» **What is being asked**
Among the lines below, copy exactly those from the one with "dados.push(row);" through the one with "var msgGrade = (detalheDisciplina.fieldByName('grade')", counting both ends.

» **Exercise materials**
_ _ _ _ _ _ _
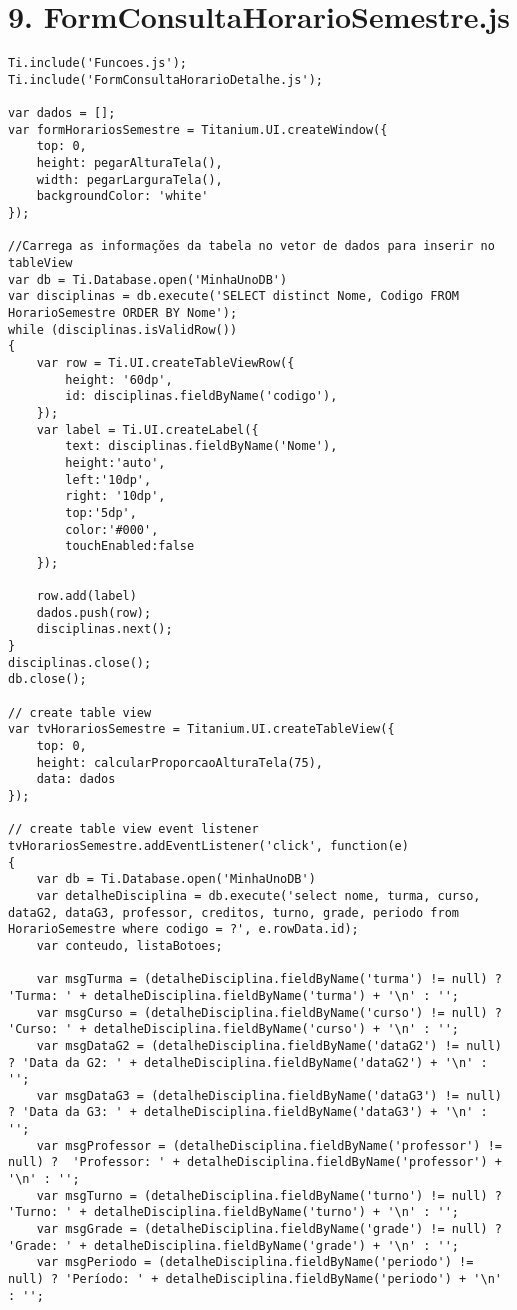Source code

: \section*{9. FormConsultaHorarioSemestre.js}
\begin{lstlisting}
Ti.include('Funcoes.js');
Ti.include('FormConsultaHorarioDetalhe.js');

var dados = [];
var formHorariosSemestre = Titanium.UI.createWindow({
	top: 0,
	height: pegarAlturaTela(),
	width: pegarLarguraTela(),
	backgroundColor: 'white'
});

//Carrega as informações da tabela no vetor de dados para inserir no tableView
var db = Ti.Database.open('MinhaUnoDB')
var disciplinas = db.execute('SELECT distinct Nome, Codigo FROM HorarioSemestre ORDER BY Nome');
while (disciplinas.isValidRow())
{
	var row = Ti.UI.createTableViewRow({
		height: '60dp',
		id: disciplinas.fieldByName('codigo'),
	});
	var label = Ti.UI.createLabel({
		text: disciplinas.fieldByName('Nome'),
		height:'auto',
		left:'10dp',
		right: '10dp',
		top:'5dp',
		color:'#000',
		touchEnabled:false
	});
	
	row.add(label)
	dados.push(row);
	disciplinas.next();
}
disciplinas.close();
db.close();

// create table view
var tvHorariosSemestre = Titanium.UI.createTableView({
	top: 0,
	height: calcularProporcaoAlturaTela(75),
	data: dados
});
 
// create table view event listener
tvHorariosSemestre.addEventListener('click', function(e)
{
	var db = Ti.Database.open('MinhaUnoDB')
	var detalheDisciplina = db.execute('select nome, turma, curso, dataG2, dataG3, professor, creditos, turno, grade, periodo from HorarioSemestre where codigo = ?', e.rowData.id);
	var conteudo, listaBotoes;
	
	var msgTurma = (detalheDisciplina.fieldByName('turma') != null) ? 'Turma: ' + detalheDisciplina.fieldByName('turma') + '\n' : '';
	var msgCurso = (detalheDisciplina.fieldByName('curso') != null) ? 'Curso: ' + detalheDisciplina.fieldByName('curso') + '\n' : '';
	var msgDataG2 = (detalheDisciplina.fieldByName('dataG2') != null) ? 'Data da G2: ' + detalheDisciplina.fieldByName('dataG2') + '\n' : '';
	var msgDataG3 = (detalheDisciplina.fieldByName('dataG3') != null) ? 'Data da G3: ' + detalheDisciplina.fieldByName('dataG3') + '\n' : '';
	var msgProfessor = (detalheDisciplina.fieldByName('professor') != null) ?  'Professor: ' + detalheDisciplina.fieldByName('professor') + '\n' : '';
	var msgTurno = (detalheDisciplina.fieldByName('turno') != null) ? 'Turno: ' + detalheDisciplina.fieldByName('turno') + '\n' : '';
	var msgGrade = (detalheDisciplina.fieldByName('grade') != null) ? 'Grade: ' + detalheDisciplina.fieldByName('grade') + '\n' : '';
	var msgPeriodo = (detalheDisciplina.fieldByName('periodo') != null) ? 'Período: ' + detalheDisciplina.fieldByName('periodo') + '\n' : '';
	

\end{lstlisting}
_ _ _ _ _ _ _
» **Your solution**
	dados.push(row);
	disciplinas.next();
}
disciplinas.close();
db.close();

// create table view
var tvHorariosSemestre = Titanium.UI.createTableView({
	top: 0,
	height: calcularProporcaoAlturaTela(75),
	data: dados
});
 
// create table view event listener
tvHorariosSemestre.addEventListener('click', function(e)
{
	var db = Ti.Database.open('MinhaUnoDB')
	var detalheDisciplina = db.execute('select nome, turma, curso, dataG2, dataG3, professor, creditos, turno, grade, periodo from HorarioSemestre where codigo = ?', e.rowData.id);
	var conteudo, listaBotoes;
	
	var msgTurma = (detalheDisciplina.fieldByName('turma') != null) ? 'Turma: ' + detalheDisciplina.fieldByName('turma') + '\n' : '';
	var msgCurso = (detalheDisciplina.fieldByName('curso') != null) ? 'Curso: ' + detalheDisciplina.fieldByName('curso') + '\n' : '';
	var msgDataG2 = (detalheDisciplina.fieldByName('dataG2') != null) ? 'Data da G2: ' + detalheDisciplina.fieldByName('dataG2') + '\n' : '';
	var msgDataG3 = (detalheDisciplina.fieldByName('dataG3') != null) ? 'Data da G3: ' + detalheDisciplina.fieldByName('dataG3') + '\n' : '';
	var msgProfessor = (detalheDisciplina.fieldByName('professor') != null) ?  'Professor: ' + detalheDisciplina.fieldByName('professor') + '\n' : '';
	var msgTurno = (detalheDisciplina.fieldByName('turno') != null) ? 'Turno: ' + detalheDisciplina.fieldByName('turno') + '\n' : '';
	var msgGrade = (detalheDisciplina.fieldByName('grade') != null) ? 'Grade: ' + detalheDisciplina.fieldByName('grade') + '\n' : '';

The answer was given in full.